Pictures appear among the records. Write out all else exactly as it stands.
(Data begins)
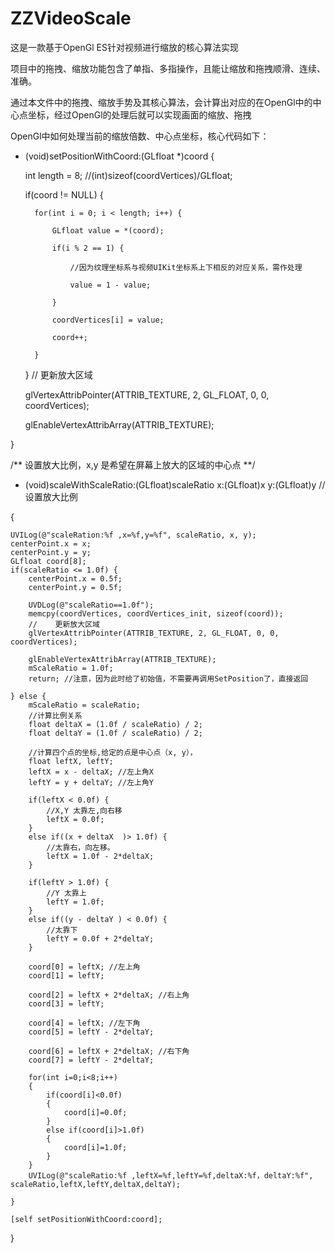 # ZZVideoScale
这是一款基于OpenGl ES针对视频进行缩放的核心算法实现


项目中的拖拽、缩放功能包含了单指、多指操作，且能让缩放和拖拽顺滑、连续、准确。

通过本文件中的拖拽、缩放手势及其核心算法，会计算出对应的在OpenGl中的中心点坐标，经过OpenGl的处理后就可以实现画面的缩放、拖拽


OpenGl中如何处理当前的缩放倍数、中心点坐标，核心代码如下：


- (void)setPositionWithCoord:(GLfloat *)coord {


    int length = 8; //(int)sizeof(coordVertices)/GLfloat;
    
    if(coord != NULL) {
    
        for(int i = 0; i < length; i++) {
        
            GLfloat value = *(coord);
            
            if(i % 2 == 1) {
            
                //因为纹理坐标系与视频UIKit坐标系上下相反的对应关系，需作处理
                
                value = 1 - value;
                
            }
            
            coordVertices[i] = value;
            
            coord++;
            
        }
    }
    //    更新放大区域
    
    glVertexAttribPointer(ATTRIB_TEXTURE, 2, GL_FLOAT, 0, 0, coordVertices);
    
    glEnableVertexAttribArray(ATTRIB_TEXTURE);
    
}



/**
 设置放大比例，x,y 是希望在屏幕上放大的区域的中心点
 **/
 
- (void)scaleWithScaleRatio:(GLfloat)scaleRatio x:(GLfloat)x y:(GLfloat)y //设置放大比例

{

    UVILog(@"scaleRation:%f ,x=%f,y=%f", scaleRatio, x, y);
    centerPoint.x = x;
    centerPoint.y = y;
    GLfloat coord[8];
    if(scaleRatio <= 1.0f) {
        centerPoint.x = 0.5f;
        centerPoint.y = 0.5f;
        
        UVDLog(@"scaleRatio==1.0f");
        memcpy(coordVertices, coordVertices_init, sizeof(coord));
        //    更新放大区域
        glVertexAttribPointer(ATTRIB_TEXTURE, 2, GL_FLOAT, 0, 0, coordVertices);
        
        glEnableVertexAttribArray(ATTRIB_TEXTURE);
        mScaleRatio = 1.0f;
        return; //注意，因为此时给了初始值，不需要再调用SetPosition了，直接返回
        
    } else {
        mScaleRatio = scaleRatio;
        //计算比例关系
        float deltaX = (1.0f / scaleRatio) / 2;
        float deltaY = (1.0f / scaleRatio) / 2;
        
        //计算四个点的坐标,给定的点是中心点（x, y），
        float leftX, leftY;
        leftX = x - deltaX; //左上角X
        leftY = y + deltaY; //左上角Y
        
        if(leftX < 0.0f) {
            //X,Y 太靠左,向右移
            leftX = 0.0f;
        }
        else if((x + deltaX  )> 1.0f) {
            //太靠右，向左移。
            leftX = 1.0f - 2*deltaX;
        }
        
        if(leftY > 1.0f) {
            //Y 太靠上
            leftY = 1.0f;
        }
        else if((y - deltaY ) < 0.0f) {
            //太靠下
            leftY = 0.0f + 2*deltaY;
        }
        
        coord[0] = leftX; //左上角
        coord[1] = leftY;
        
        coord[2] = leftX + 2*deltaX; //右上角
        coord[3] = leftY;
        
        coord[4] = leftX; //左下角
        coord[5] = leftY - 2*deltaY;
        
        coord[6] = leftX + 2*deltaX; //右下角
        coord[7] = leftY - 2*deltaY;
        
        for(int i=0;i<8;i++)
        {
            if(coord[i]<0.0f)
            {
                coord[i]=0.0f;
            }
            else if(coord[i]>1.0f)
            {
                coord[i]=1.0f;
            }
        }
        UVILog(@"scaleRatio:%f ,leftX=%f,leftY=%f,deltaX:%f，deltaY:%f", scaleRatio,leftX,leftY,deltaX,deltaY);
        
    }
    
    [self setPositionWithCoord:coord];
}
(Data ends)
— Completed exercise —
 # ZZVideoScale
这是一款基于OpenGl ES针对视频进行缩放的核心算法实现


项目中的拖拽、缩放功能包含了单指、多指操作，且能让缩放和拖拽顺滑、连续、准确。

通过本文件中的拖拽、缩放手势及其核心算法，会计算出对应的在OpenGl中的中心点坐标，经过OpenGl的处理后就可以实现画面的缩放、拖拽


OpenGl中如何处理当前的缩放倍数、中心点坐标，核心代码如下：


- (void)setPositionWithCoord:(GLfloat *)coord {


    int length = 8; //(int)sizeof(coordVertices)/GLfloat;
    
    if(coord != NULL) {
    
        for(int i = 0; i < length; i++) {
        
            GLfloat value = *(coord);
            
            if(i % 2 == 1) {
            
                //因为纹理坐标系与视频UIKit坐标系上下相反的对应关系，需作处理
                
                value = 1 - value;
                
            }
            
            coordVertices[i] = value;
            
            coord++;
            
        }
    }
    //    更新放大区域
    
    glVertexAttribPointer(ATTRIB_TEXTURE, 2, GL_FLOAT, 0, 0, coordVertices);
    
    glEnableVertexAttribArray(ATTRIB_TEXTURE);
    
}



/**
 设置放大比例，x,y 是希望在屏幕上放大的区域的中心点
 **/
 
- (void)scaleWithScaleRatio:(GLfloat)scaleRatio x:(GLfloat)x y:(GLfloat)y //设置放大比例

{

    UVILog(@"scaleRation:%f ,x=%f,y=%f", scaleRatio, x, y);
    centerPoint.x = x;
    centerPoint.y = y;
    GLfloat coord[8];
    if(scaleRatio <= 1.0f) {
        centerPoint.x = 0.5f;
        centerPoint.y = 0.5f;
        
        UVDLog(@"scaleRatio==1.0f");
        memcpy(coordVertices, coordVertices_init, sizeof(coord));
        //    更新放大区域
        glVertexAttribPointer(ATTRIB_TEXTURE, 2, GL_FLOAT, 0, 0, coordVertices);
        
        glEnableVertexAttribArray(ATTRIB_TEXTURE);
        mScaleRatio = 1.0f;
        return; //注意，因为此时给了初始值，不需要再调用SetPosition了，直接返回
        
    } else {
        mScaleRatio = scaleRatio;
        //计算比例关系
        float deltaX = (1.0f / scaleRatio) / 2;
        float deltaY = (1.0f / scaleRatio) / 2;
        
        //计算四个点的坐标,给定的点是中心点（x, y），
        float leftX, leftY;
        leftX = x - deltaX; //左上角X
        leftY = y + deltaY; //左上角Y
        
        if(leftX < 0.0f) {
            //X,Y 太靠左,向右移
            leftX = 0.0f;
        }
        else if((x + deltaX  )> 1.0f) {
            //太靠右，向左移。
            leftX = 1.0f - 2*deltaX;
        }
        
        if(leftY > 1.0f) {
            //Y 太靠上
            leftY = 1.0f;
        }
        else if((y - deltaY ) < 0.0f) {
            //太靠下
            leftY = 0.0f + 2*deltaY;
        }
        
        coord[0] = leftX; //左上角
        coord[1] = leftY;
        
        coord[2] = leftX + 2*deltaX; //右上角
        coord[3] = leftY;
        
        coord[4] = leftX; //左下角
        coord[5] = leftY - 2*deltaY;
        
        coord[6] = leftX + 2*deltaX; //右下角
        coord[7] = leftY - 2*deltaY;
        
        for(int i=0;i<8;i++)
        {
            if(coord[i]<0.0f)
            {
                coord[i]=0.0f;
            }
            else if(coord[i]>1.0f)
            {
                coord[i]=1.0f;
            }
        }
        UVILog(@"scaleRatio:%f ,leftX=%f,leftY=%f,deltaX:%f，deltaY:%f", scaleRatio,leftX,leftY,deltaX,deltaY);
        
    }
    
    [self setPositionWithCoord:coord];
}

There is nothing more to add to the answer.